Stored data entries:
┌──
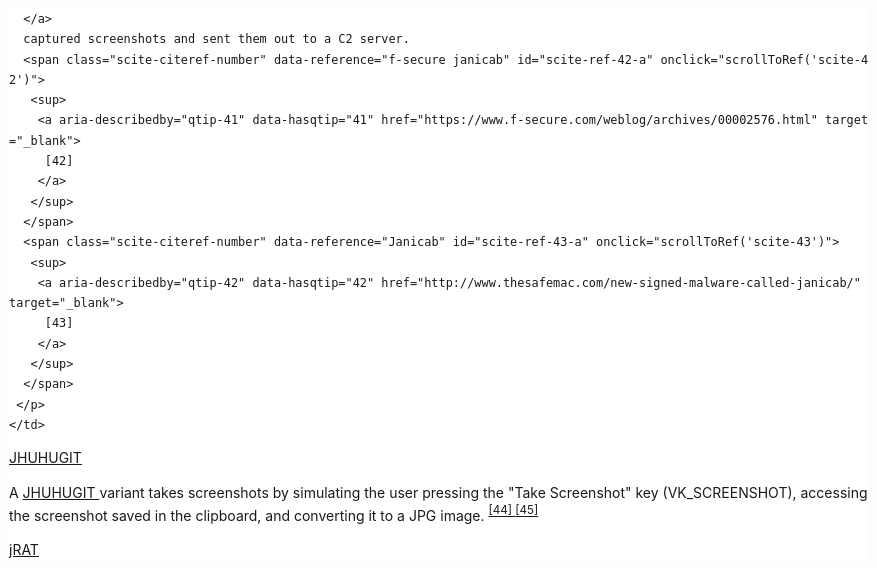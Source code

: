       </a>
      captured screenshots and sent them out to a C2 server.
      <span class="scite-citeref-number" data-reference="f-secure janicab" id="scite-ref-42-a" onclick="scrollToRef('scite-42')">
       <sup>
        <a aria-describedby="qtip-41" data-hasqtip="41" href="https://www.f-secure.com/weblog/archives/00002576.html" target="_blank">
         [42]
        </a>
       </sup>
      </span>
      <span class="scite-citeref-number" data-reference="Janicab" id="scite-ref-43-a" onclick="scrollToRef('scite-43')">
       <sup>
        <a aria-describedby="qtip-42" data-hasqtip="42" href="http://www.thesafemac.com/new-signed-malware-called-janicab/" target="_blank">
         [43]
        </a>
       </sup>
      </span>
     </p>
    </td>
   </tr>
   <tr>
    <td>
     <a href="https://attack.mitre.org/software/S0044">
      JHUHUGIT
     </a>
    </td>
    <td>
     <p>
      A
      <a href="https://attack.mitre.org/software/S0044">
       JHUHUGIT
      </a>
      variant takes screenshots by simulating the user pressing the "Take Screenshot" key (VK_SCREENSHOT), accessing the screenshot saved in the clipboard, and converting it to a JPG image.
      <span class="scite-citeref-number" data-reference="Unit 42 Playbook Dec 2017" id="scite-ref-44-a" onclick="scrollToRef('scite-44')">
       <sup>
        <a aria-describedby="qtip-43" data-hasqtip="43" href="https://pan-unit42.github.io/playbook_viewer/" target="_blank">
         [44]
        </a>
       </sup>
      </span>
      <span class="scite-citeref-number" data-reference="Talos Seduploader Oct 2017" id="scite-ref-45-a" onclick="scrollToRef('scite-45')">
       <sup>
        <a aria-describedby="qtip-44" data-hasqtip="44" href="https://blog.talosintelligence.com/2017/10/cyber-conflict-decoy-document.html" target="_blank">
         [45]
        </a>
       </sup>
      </span>
     </p>
    </td>
   </tr>
   <tr>
    <td>
     <a href="https://attack.mitre.org/software/S0283">
      jRAT
     </a>
    </td>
└──
■ **PROBLEM DESCRIPTION**
Show the lines of the records above that mention "attack".

■ **ANSWER SPACE**
     <a href="https://attack.mitre.org/software/S0044">
      <a href="https://attack.mitre.org/software/S0044">
     <a href="https://attack.mitre.org/software/S0283">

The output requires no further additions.